According to some reading on the Science-Fiction/ Fantasy World (http://www.sffworld.com) lit site, the usual range for that type of novel, which is the stuff I write, is 80,000 – 120,000 words.

The min-max monster might well say that “The Answer” is in releaseing a series of 50k novels for $4.65. That is, as an author, your most efficient route if you’re trying to maximize your revenue.

That seems a bit tacky to me. I’d rather be known for value, not spine-count.

If we operate with the idea that the standard “five-buck-book” ($4.95-ish) is actually a good center ground, then we can do some wide-window price-per-word math. We are also not verified top-ten producing authors, so that extra $2 is not in our domain yet.

The average of 80k to 120k is 100k. Thus, the price by word count for SF/F is 5 CENTS per THOUSAND words. To meter myself, “The Sauder Diaries – By Any Other Name” is 97.5k words, thus should hit in at around $4.88 on the virtual shelves.

The problem is that this logic breaks when you price vs word count, instead of doing some go-look-at-the-charts research to see what people are charging:

 Classification  SRP(1)         AAP(2)
 Novel ......... $2.00 to $6.00 $4.99
 Novella ....... $0.88 to $2.00 $2.99
 Novelette ..... $0.38 to $0.88 $1.99
 Short Story ... $0.38 $0.99
 (1)SRP ... Suggested Retail Price
 (2)AAP ... Actual Amazon Prices

The AAP is based on eye-ball scans of Amazon charts, looking for reoccuring numbers. Keep in mind the royalty shelf on Amazon at $2.99+

What I draw from all of this is that value-to-price decision is in the eye and heart of the reader, not the author. Mentally, there are established “price brackets” based on market loading & demand that seem to be “no think zones” for a buyer.
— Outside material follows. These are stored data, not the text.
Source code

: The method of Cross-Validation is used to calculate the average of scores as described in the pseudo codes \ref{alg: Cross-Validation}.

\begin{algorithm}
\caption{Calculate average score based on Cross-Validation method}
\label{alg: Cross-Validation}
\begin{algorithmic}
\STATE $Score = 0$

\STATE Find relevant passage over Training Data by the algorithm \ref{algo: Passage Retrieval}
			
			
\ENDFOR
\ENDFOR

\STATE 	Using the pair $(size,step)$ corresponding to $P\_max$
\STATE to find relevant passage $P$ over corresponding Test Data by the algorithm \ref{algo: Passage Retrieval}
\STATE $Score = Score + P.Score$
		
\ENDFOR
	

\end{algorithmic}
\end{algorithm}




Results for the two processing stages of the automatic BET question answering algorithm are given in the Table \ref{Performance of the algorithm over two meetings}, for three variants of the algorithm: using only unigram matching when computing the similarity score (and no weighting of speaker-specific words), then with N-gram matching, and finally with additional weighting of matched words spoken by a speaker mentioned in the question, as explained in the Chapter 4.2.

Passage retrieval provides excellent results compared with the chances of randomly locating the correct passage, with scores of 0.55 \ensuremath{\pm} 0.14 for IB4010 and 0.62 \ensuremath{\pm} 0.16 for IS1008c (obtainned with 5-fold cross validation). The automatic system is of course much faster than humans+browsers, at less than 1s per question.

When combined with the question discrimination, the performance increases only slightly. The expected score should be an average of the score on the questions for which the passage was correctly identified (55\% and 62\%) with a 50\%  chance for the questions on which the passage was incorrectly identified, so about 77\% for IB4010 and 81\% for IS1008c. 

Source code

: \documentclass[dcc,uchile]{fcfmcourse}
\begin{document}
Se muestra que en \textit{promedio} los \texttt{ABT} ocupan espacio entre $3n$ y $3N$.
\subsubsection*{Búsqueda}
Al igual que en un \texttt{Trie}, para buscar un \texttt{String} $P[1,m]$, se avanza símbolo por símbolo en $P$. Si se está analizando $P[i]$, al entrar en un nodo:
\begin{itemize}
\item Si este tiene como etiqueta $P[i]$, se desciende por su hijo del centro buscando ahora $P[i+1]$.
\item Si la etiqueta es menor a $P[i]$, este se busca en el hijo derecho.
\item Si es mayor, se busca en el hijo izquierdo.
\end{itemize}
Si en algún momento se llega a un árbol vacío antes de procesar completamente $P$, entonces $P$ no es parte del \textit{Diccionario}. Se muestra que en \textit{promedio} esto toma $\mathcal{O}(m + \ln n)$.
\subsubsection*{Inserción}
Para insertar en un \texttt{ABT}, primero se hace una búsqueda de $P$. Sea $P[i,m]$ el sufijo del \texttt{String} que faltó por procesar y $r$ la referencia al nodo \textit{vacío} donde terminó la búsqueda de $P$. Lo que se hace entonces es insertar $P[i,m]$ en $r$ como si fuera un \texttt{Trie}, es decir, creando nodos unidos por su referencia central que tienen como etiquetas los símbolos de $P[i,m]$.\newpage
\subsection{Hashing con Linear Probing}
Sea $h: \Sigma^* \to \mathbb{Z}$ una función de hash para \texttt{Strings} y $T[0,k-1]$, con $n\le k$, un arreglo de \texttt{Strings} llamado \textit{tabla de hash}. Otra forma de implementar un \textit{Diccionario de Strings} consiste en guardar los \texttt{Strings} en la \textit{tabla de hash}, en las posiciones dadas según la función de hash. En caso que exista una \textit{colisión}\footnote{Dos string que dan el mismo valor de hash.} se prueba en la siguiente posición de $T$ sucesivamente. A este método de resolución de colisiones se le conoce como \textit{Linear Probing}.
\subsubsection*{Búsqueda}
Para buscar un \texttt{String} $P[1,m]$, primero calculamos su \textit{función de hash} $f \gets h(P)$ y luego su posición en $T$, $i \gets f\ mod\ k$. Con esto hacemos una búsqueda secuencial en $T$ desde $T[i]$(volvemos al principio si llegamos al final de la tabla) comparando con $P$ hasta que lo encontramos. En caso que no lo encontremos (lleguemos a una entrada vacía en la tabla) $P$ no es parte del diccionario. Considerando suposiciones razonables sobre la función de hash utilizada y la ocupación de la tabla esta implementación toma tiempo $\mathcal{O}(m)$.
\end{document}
Any one who has done sales for a living will tell you that a buyer makes an emotional decision to buy and then gives it an intellectual second thought. Part of what you, as a sales person of your own book want to do, is price in a fashion that doesn’t make them think too hard about if you represent a risky purchase (IE: $5 for a lousy book). Pricing either too high or too low will cause that decision to be reviewed.

At the same time, we as authors should know where we stand for our works and how best to monetize them in this making-it-up-as-we-go business space. I’ve gotten reviews for my first book that either implied or flat our stated that I could ask for that $2 preminum on book two and expect to get it. I don’t know if I will or not… I’ll have to do some thinking.